Data section -
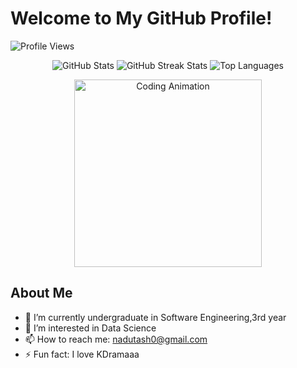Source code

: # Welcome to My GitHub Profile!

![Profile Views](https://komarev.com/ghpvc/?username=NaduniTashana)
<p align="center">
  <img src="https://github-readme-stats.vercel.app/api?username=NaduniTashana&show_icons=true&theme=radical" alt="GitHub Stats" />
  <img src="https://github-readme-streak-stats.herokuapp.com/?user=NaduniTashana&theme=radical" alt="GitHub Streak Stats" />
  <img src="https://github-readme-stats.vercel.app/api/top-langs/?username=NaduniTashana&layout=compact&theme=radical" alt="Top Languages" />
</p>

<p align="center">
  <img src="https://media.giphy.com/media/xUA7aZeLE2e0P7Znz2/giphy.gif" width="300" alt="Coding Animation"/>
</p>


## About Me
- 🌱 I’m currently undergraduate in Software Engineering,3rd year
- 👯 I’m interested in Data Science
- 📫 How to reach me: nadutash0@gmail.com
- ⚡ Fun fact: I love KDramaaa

==

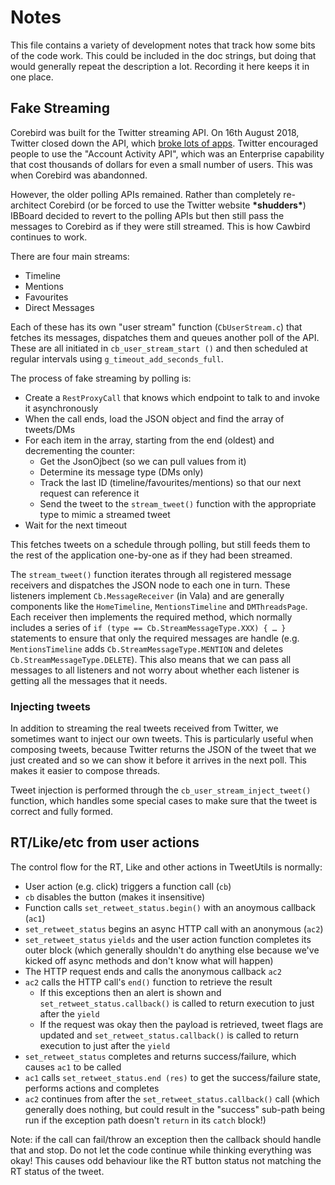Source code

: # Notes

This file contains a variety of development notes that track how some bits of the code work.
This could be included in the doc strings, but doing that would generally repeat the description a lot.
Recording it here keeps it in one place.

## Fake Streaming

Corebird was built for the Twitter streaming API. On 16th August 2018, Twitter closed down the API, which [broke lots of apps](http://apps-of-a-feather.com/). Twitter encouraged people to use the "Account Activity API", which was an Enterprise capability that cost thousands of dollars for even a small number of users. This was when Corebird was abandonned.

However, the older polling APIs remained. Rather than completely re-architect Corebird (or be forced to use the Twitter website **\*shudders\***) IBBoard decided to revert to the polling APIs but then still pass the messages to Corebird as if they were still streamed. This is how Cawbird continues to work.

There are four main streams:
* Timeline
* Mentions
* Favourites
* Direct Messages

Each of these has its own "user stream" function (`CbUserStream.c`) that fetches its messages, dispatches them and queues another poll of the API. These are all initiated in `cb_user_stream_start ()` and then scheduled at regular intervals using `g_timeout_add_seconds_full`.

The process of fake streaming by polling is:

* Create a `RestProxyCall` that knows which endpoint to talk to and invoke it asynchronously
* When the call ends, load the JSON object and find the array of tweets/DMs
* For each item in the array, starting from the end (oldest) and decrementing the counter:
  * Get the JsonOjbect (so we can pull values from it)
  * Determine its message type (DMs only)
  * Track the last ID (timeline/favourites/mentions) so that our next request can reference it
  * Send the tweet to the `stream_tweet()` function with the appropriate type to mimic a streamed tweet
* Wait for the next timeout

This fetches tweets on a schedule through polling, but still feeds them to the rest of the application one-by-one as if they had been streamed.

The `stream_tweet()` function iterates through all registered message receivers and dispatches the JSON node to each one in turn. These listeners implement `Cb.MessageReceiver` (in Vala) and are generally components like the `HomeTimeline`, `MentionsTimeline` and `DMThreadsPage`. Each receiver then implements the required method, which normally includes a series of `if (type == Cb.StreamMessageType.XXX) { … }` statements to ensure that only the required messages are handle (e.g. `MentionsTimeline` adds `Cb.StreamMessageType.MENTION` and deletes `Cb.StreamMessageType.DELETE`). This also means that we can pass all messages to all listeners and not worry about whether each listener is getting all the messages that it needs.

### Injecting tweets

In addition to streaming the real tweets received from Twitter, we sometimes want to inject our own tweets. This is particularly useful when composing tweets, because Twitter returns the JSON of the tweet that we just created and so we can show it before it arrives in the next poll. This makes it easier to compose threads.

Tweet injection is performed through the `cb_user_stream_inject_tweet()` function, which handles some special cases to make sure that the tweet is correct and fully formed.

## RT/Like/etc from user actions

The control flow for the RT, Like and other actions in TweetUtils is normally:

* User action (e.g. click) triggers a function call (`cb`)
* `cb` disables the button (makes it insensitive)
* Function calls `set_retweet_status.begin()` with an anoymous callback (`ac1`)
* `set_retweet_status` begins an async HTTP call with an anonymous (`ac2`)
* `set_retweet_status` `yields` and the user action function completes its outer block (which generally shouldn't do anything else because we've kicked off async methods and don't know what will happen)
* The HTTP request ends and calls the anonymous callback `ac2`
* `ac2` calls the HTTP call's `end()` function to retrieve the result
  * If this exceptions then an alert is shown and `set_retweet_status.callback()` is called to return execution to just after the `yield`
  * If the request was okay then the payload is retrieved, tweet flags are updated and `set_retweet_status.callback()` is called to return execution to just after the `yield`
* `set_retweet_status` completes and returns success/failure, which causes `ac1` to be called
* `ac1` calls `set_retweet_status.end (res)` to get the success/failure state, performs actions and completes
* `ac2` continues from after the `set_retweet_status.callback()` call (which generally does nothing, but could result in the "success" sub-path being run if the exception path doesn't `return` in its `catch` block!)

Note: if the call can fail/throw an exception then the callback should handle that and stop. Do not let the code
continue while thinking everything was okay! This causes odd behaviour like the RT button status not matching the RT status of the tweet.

Problem to work on - Go to the line with "Corebird was built" in the entries above and repeat every line from there through the line with "type (DMs only)", exactly and with no other text.

Answer area -
Corebird was built for the Twitter streaming API. On 16th August 2018, Twitter closed down the API, which [broke lots of apps](http://apps-of-a-feather.com/). Twitter encouraged people to use the "Account Activity API", which was an Enterprise capability that cost thousands of dollars for even a small number of users. This was when Corebird was abandonned.

However, the older polling APIs remained. Rather than completely re-architect Corebird (or be forced to use the Twitter website **\*shudders\***) IBBoard decided to revert to the polling APIs but then still pass the messages to Corebird as if they were still streamed. This is how Cawbird continues to work.

There are four main streams:
* Timeline
* Mentions
* Favourites
* Direct Messages

Each of these has its own "user stream" function (`CbUserStream.c`) that fetches its messages, dispatches them and queues another poll of the API. These are all initiated in `cb_user_stream_start ()` and then scheduled at regular intervals using `g_timeout_add_seconds_full`.

The process of fake streaming by polling is:

* Create a `RestProxyCall` that knows which endpoint to talk to and invoke it asynchronously
* When the call ends, load the JSON object and find the array of tweets/DMs
* For each item in the array, starting from the end (oldest) and decrementing the counter:
  * Get the JsonOjbect (so we can pull values from it)
  * Determine its message type (DMs only)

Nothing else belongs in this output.